Pearce, a 10-year member of the Arizona state legislature and current Senate president, has been caught up in scandal in recent years for receiving questionable campaign contributions from the Fiesta Bowl organization. The hosts of the annual Arizona-based college football game allegedly told employees to donate to certain politicians and then illegally reimbursed them, the Arizona Republic reported in 2009.
Now, watchdog Public Campaign Action Fund is focusing on the Fiesta Bowl incidents in its Campaign Money Watch mailing initiative.
"After receiving thousands of dollars in tainted campaign contributions, it's no wonder Russell Pearce wants to gut campaign reform laws," the mailings read. "He's leading the effort to repeal Arizona's Clean Election Law and would allow corporations, special interests and lobbyists to dominate state politics."
The papers, which will begin arriving at Arizona homes on Wednesday, also feature the smiling face of Jerry Lewis, Pearce's Republican challenger. Lewis promises in campaign literature to reject gifts from special interest groups and introduce legislation that bans gifts for all legislators.

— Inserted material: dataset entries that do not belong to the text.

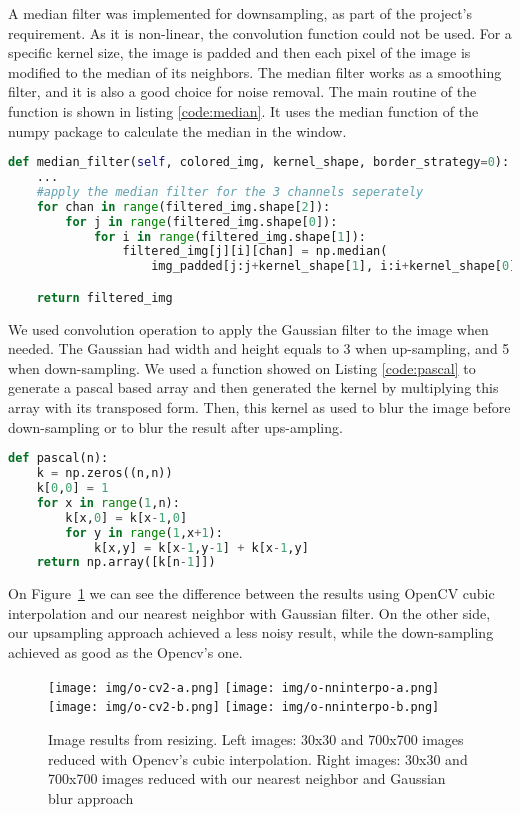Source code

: \documentclass[]{IEEEtran}
\begin{document}
 A median filter was implemented for downsampling, as part of the project's requirement. As it is non-linear, the convolution function could not be used. For a specific kernel size, the image is padded and then each pixel of the image is modified to the median of its neighbors. The median filter works as a smoothing filter, and it is also a good choice for noise removal.
 The main routine of the function is shown in listing \ref{code:median}. It uses the median function of the numpy package to calculate the median in the window.
 
  \begin{lstlisting}[language=Python, caption={Main routine of median filter function}, label={code:median}]
def median_filter(self, colored_img, kernel_shape, border_strategy=0):    
    ...
    #apply the median filter for the 3 channels seperately
    for chan in range(filtered_img.shape[2]):
        for j in range(filtered_img.shape[0]):
            for i in range(filtered_img.shape[1]):
                filtered_img[j][i][chan] = np.median(
                    img_padded[j:j+kernel_shape[1], i:i+kernel_shape[0], chan])

    return filtered_img
\end{lstlisting}
 
 We used convolution operation to apply the Gaussian filter to the image when needed. The Gaussian had width and height equals to 3 when up-sampling, and 5 when down-sampling. We used a function showed on Listing \ref{code:pascal} to generate a pascal based array and then generated the kernel by multiplying this array with its transposed form. Then, this kernel as used to blur the image before down-sampling or to blur the result after ups-ampling.
 \begin{lstlisting}[language=Python, caption={Pascal array generator to generate Gaussian masks}, label={code:pascal}]
def pascal(n):
    k = np.zeros((n,n))
    k[0,0] = 1
    for x in range(1,n):
        k[x,0] = k[x-1,0]
        for y in range(1,x+1):
            k[x,y] = k[x-1,y-1] + k[x-1,y]
    return np.array([k[n-1]])
\end{lstlisting}
On Figure~\ref{fig:resize-compare} we can see the difference between the results using OpenCV cubic interpolation and our nearest neighbor with Gaussian filter. On the other side, our upsampling approach achieved a less noisy result, while the down-sampling achieved as good as the Opencv's one.

\begin{figure}[H]
    \centering
    \texttt{[image: img/o-cv2-a.png]}
    \texttt{[image: img/o-nninterpo-a.png]}
    \texttt{[image: img/o-cv2-b.png]}
    \texttt{[image: img/o-nninterpo-b.png]}
    \caption{Image results from resizing. Left images: 30x30 and 700x700 images reduced with Opencv's cubic interpolation. Right images: 30x30 and 700x700 images reduced with our nearest neighbor and Gaussian blur approach}
    \label{fig:resize-compare}
\end{figure}
\end{document}
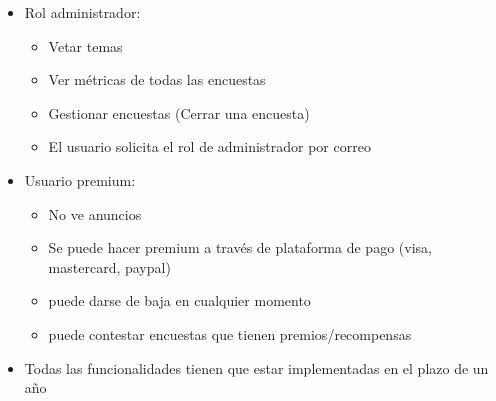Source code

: \documentclass{article}
\begin{document}
\begin{itemize}
        \item Rol administrador:
        \begin{itemize}
            \item Vetar temas
            \item Ver métricas de todas las encuestas
            \item Gestionar encuestas (Cerrar una encuesta)
            \item El usuario solicita el rol de administrador por correo
        \end{itemize}
        \item Usuario premium:
        \begin{itemize}
            \item No ve anuncios
            \item Se puede hacer premium a través de plataforma de pago
            (visa, mastercard, paypal)
            \item puede darse de baja en cualquier momento
            \item puede contestar encuestas que tienen premios/recompensas
        \end{itemize}
        \item Todas las funcionalidades tienen que estar implementadas en el
        plazo de un año
	\end{itemize}
\end{document}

Pearce has made no such promises, and further investigation has found that Pearce also received $1,025 in contributions from high-level Fiesta Bowl executives in 2009. He went on two trips funded by Fiesta Bowl -- which is legal under Arizona law -- but denied accusations that he accepted free tickets to football games, which would be illegal.
The Fiesta Bowl incidents, along with Pearce's authorship of the controversial S.B. 1070 immigration law, have been a driving force behind the Pearce recall effort, led by Citizens for a Better Arizona. The recall election will take place on Nov. 8.
Pearce's office did not respond to a request for comment on the recall mail campaign.
As Arizona Senate president, Pearce also pushed for a full repeal of the Citizens Clean Elections Act, a 1998 law that allowed candidates to receive some public money to fund their campaigns if they collected enough $5 donations and declined special interest donors. If their opponent raised more money through other means, the candidate could receive additional funds from the state to match the figures.
The Supreme Court blocked provisions of the law in June 2011.
"He is an example of what is wrong in Arizona politics and why we need clean elections in the state," said David Donnelly, national campaigns director for Public Campaign Action Fund. "I think the voters have a very clear choice between these two. Pearce has demonstrated that he's part of the problem, and Lewis has made some pledges to clean it up."